TASK ITEM | Retype the following data exactly, but leave its pictures out.

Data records

BEGIN

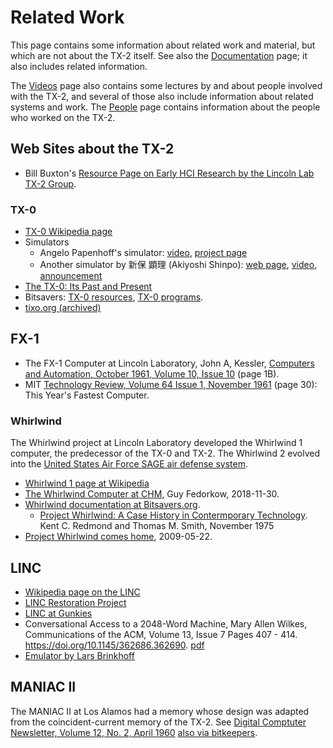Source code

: # Related Work

This page contains some information about related work and material,
but which are not about the TX-2 itself.  See also the
[Documentation](documentation) page; it also includes related
information.

The [Videos](videos) page also contains some lectures by and about
people involved with the TX-2, and several of those also include
information about related systems and work.  The [People](people) page
contains information about the people who worked on the TX-2.

## Web Sites about the TX-2

- Bill Buxton's [Resource Page on Early HCI Research by the Lincoln
  Lab TX-2 Group](https://www.billbuxton.com/Lincoln.html).

### TX-0

- [TX-0 Wikipedia page](https://en.wikipedia.org/wiki/TX-0)
- Simulators
   - Angelo Papenhoff's simulator:
     [video](https://www.youtube.com/watch?v=cs0spdmnaag), [project
     page](https://hackaday.io/project/191985-blincolnlights-18)
   - Another simulator by 新保 顕理 (Akiyoshi Shinpo): [web
     page](https://www.wizforest.com/tech/tx-0/),
     [video](https://www.youtube.com/watch?v=w5NK6d4GX9A),
     [announcement](https://www.wizforest.com/diary/130710.html)
- [The TX-0: Its Past and
  Present](https://web.archive.org/web/20020426085021/http://ed-thelen.org/comp-hist/TheCompMusRep/TCMR-V08.html)
- Bitsavers: [TX-0 resources](http://www.bitsavers.org/pdf/mit/tx-0/),
  [TX-0 programs](http://www.bitsavers.org/bits/MIT/tx-0/).
- [tixo.org
  (archived)](https://web.archive.org/web/20110722041750/http://tixo.org/welcome)

## FX-1

- The FX-1 Computer at Lincoln Laboratory, John A, Kessler, [Computers
  and Automation, October 1961, Volume 10, Issue
  10](https://archive.org/details/sim_computers-and-people_1961-10_10_10/page/1B/mode/1up)
  (page 1B).
- MIT [Technology Review, Volume 64 Issue 1, November
  1961](https://archive.org/details/MIT-Technology-Review-1961-11/page/n32/mode/1up)
  (page 30): This Year's Fastest Computer.

### Whirlwind

The Whirlwind project at Lincoln Laboratory developed the Whirlwind 1
computer, the predecessor of the TX-0 and TX-2.  The Whirlwind 2
evolved into the [United States Air Force SAGE air defense
system](https://en.wikipedia.org/wiki/Semi-Automatic_Ground_Environment).


-  [Whirlwind 1 page at Wikipedia](https://en.wikipedia.org/wiki/Whirlwind_I)
-  [The Whirlwind Computer at
   CHM](https://computerhistory.org/blog/the-whirlwind-computer-at-chm/),
   Guy Fedorkow, 2018-11-30.
-  [Whirlwind documentation at Bitsavers.org](http://www.bitsavers.org/pdf/mit/whirlwind/).
   - [Project Whirlwind: A Case History in Contermporary
     Technology](https://archive.org/details/bitsavers_mitwhirlwijectWhirlwindACaseHistoryInContemporaryT_14582082). Kent
     C. Redmond and Thomas M. Smith, November 1975
-  [Project Whirlwind comes home](https://news.mit.edu/2009/whirlwind-0522), 2009-05-22.

## LINC

-   [Wikipedia page on the LINC](https://en.wikipedia.org/wiki/LINC)
-   [LINC Restoration Project](https://www.digibarn.com/stories/linc/)
-   [LINC at Gunkies](https://gunkies.org/wiki/LINC)
-   Conversational Access to a 2048-Word Machine, Mary Allen Wilkes,
    Communications of the ACM, Volume 13, Issue 7 Pages
    407 - 414. https://doi.org/10.1145/362686.362690. [pdf](https://www.digibarn.com/stories/linc/documents/LINC-Mary-Allen-Wilkes/Conversational-Access-CACM-1970.pdf)
-   [Emulator by Lars
    Brinkhoff](https://github.com/larsbrinkhoff/open-simh/tree/lars/linc/linc)

## MANIAC II

The MANIAC II at Los Alamos had a memory whose design was adapted from
the coincident-current memory of the TX-2.  See [Digital Comptuter
Newsletter, Volume 12,
No. 2, April 1960](https://archive.org/details/DTIC_AD0694660) [also
via bitkeepers](https://archive.org/details/bitsavers_onrDigitaligitalComputerNewsletterV12N02Apr60_1234449/mode/2up).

END

ANSWER |
Source code

: # Related Work

This page contains some information about related work and material,
but which are not about the TX-2 itself.  See also the
[Documentation](documentation) page; it also includes related
information.

The [Videos](videos) page also contains some lectures by and about
people involved with the TX-2, and several of those also include
information about related systems and work.  The [People](people) page
contains information about the people who worked on the TX-2.

## Web Sites about the TX-2

- Bill Buxton's [Resource Page on Early HCI Research by the Lincoln
  Lab TX-2 Group](https://www.billbuxton.com/Lincoln.html).

### TX-0

- [TX-0 Wikipedia page](https://en.wikipedia.org/wiki/TX-0)
- Simulators
   - Angelo Papenhoff's simulator:
     [video](https://www.youtube.com/watch?v=cs0spdmnaag), [project
     page](https://hackaday.io/project/191985-blincolnlights-18)
   - Another simulator by 新保 顕理 (Akiyoshi Shinpo): [web
     page](https://www.wizforest.com/tech/tx-0/),
     [video](https://www.youtube.com/watch?v=w5NK6d4GX9A),
     [announcement](https://www.wizforest.com/diary/130710.html)
- [The TX-0: Its Past and
  Present](https://web.archive.org/web/20020426085021/http://ed-thelen.org/comp-hist/TheCompMusRep/TCMR-V08.html)
- Bitsavers: [TX-0 resources](http://www.bitsavers.org/pdf/mit/tx-0/),
  [TX-0 programs](http://www.bitsavers.org/bits/MIT/tx-0/).
- [tixo.org
  (archived)](https://web.archive.org/web/20110722041750/http://tixo.org/welcome)

## FX-1

- The FX-1 Computer at Lincoln Laboratory, John A, Kessler, [Computers
  and Automation, October 1961, Volume 10, Issue
  10](https://archive.org/details/sim_computers-and-people_1961-10_10_10/page/1B/mode/1up)
  (page 1B).
- MIT [Technology Review, Volume 64 Issue 1, November
  1961](https://archive.org/details/MIT-Technology-Review-1961-11/page/n32/mode/1up)
  (page 30): This Year's Fastest Computer.

### Whirlwind

The Whirlwind project at Lincoln Laboratory developed the Whirlwind 1
computer, the predecessor of the TX-0 and TX-2.  The Whirlwind 2
evolved into the [United States Air Force SAGE air defense
system](https://en.wikipedia.org/wiki/Semi-Automatic_Ground_Environment).


-  [Whirlwind 1 page at Wikipedia](https://en.wikipedia.org/wiki/Whirlwind_I)
-  [The Whirlwind Computer at
   CHM](https://computerhistory.org/blog/the-whirlwind-computer-at-chm/),
   Guy Fedorkow, 2018-11-30.
-  [Whirlwind documentation at Bitsavers.org](http://www.bitsavers.org/pdf/mit/whirlwind/).
   - [Project Whirlwind: A Case History in Contermporary
     Technology](https://archive.org/details/bitsavers_mitwhirlwijectWhirlwindACaseHistoryInContemporaryT_14582082). Kent
     C. Redmond and Thomas M. Smith, November 1975
-  [Project Whirlwind comes home](https://news.mit.edu/2009/whirlwind-0522), 2009-05-22.

## LINC

-   [Wikipedia page on the LINC](https://en.wikipedia.org/wiki/LINC)
-   [LINC Restoration Project](https://www.digibarn.com/stories/linc/)
-   [LINC at Gunkies](https://gunkies.org/wiki/LINC)
-   Conversational Access to a 2048-Word Machine, Mary Allen Wilkes,
    Communications of the ACM, Volume 13, Issue 7 Pages
    407 - 414. https://doi.org/10.1145/362686.362690. [pdf](https://www.digibarn.com/stories/linc/documents/LINC-Mary-Allen-Wilkes/Conversational-Access-CACM-1970.pdf)
-   [Emulator by Lars
    Brinkhoff](https://github.com/larsbrinkhoff/open-simh/tree/lars/linc/linc)

## MANIAC II

The MANIAC II at Los Alamos had a memory whose design was adapted from
the coincident-current memory of the TX-2.  See [Digital Comptuter
Newsletter, Volume 12,
No. 2, April 1960](https://archive.org/details/DTIC_AD0694660) [also
via bitkeepers](https://archive.org/details/bitsavers_onrDigitaligitalComputerNewsletterV12N02Apr60_1234449/mode/2up).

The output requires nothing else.